2.—Subir es evolucionar; evolucionar es mejorarse; mejorarse es desbestializarse; desbestializarse es adquirir la prerrogativa de ser creído y de ser seguido: asumir el derecho del mando, que es el más alto de los derechos, porque es el que impone más deberes.

3.—Como crece un cedro desde su raíz hasta su copa, así debe crecer tu vida; y como se desarrolla una parra hasta cubrirse de racimos, así debe desenvolverse tu persona física y moral; porque nada que no se resuelva en plato de todos, vale nada.

4.—Que sirvas de algo, que produzcas algo, que dejes el recuerdo de algo: los árboles que no dan fruto, o que no dan madera, o que no dan leña, son inferiores a las patatas.

5.—Vestir mejores ropas que los demás, no es tener mejor carnadura que aquéllos que las visten remendadas, como el que sube a una torre está más alto que los otros; pero, no es más alto, por eso, que ninguno de los otros: trata de merecerlo todo, hasta el aire que respiras.

6.—Procura no distinguirte de tus semejantes nada más que por lo accidental y contingente: que antes de recibir el aplauso ajeno, ya te hayas aplaudido tú mismo; y que al despojarte de tus vestimentas, de tu fortuna, de tu alto puesto y aun de tu fama, no se vaya ninguno de tus atributos esenciales dentro de esas cosas, como se va la piel en un parche cáustico, o como se queda sin dientes, al acostarse, aquél que los lleva postizos.

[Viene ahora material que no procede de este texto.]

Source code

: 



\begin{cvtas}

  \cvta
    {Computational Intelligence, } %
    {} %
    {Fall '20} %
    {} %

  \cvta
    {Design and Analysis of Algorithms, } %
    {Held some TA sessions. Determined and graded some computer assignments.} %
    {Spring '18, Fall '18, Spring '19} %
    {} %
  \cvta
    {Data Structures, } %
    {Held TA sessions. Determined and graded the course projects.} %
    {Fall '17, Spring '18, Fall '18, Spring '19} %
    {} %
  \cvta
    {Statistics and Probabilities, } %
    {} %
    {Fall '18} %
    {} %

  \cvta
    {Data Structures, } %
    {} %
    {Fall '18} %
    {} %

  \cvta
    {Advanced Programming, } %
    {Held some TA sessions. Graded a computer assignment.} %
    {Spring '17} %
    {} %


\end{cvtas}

7.—Camina con tu persona no con la que te atribuyen: no hagas como esas mujeres, que se quedan muy satisfechas con los apetitos que despiertan sus pechos de algodón.

8.—Que tu vida sea una vida, y no un fenómeno cerebral; o de los que te odian o de los que te aman.

9.—Cualquier escarabajo puede yacer, por combinación, en el augusto regazo de Jove, aunque sólo sea por el término de diez segundos; cuando tú palpes las alturas, todavía doblegándote, como un muchacho que junta frutillas, recién serás grande.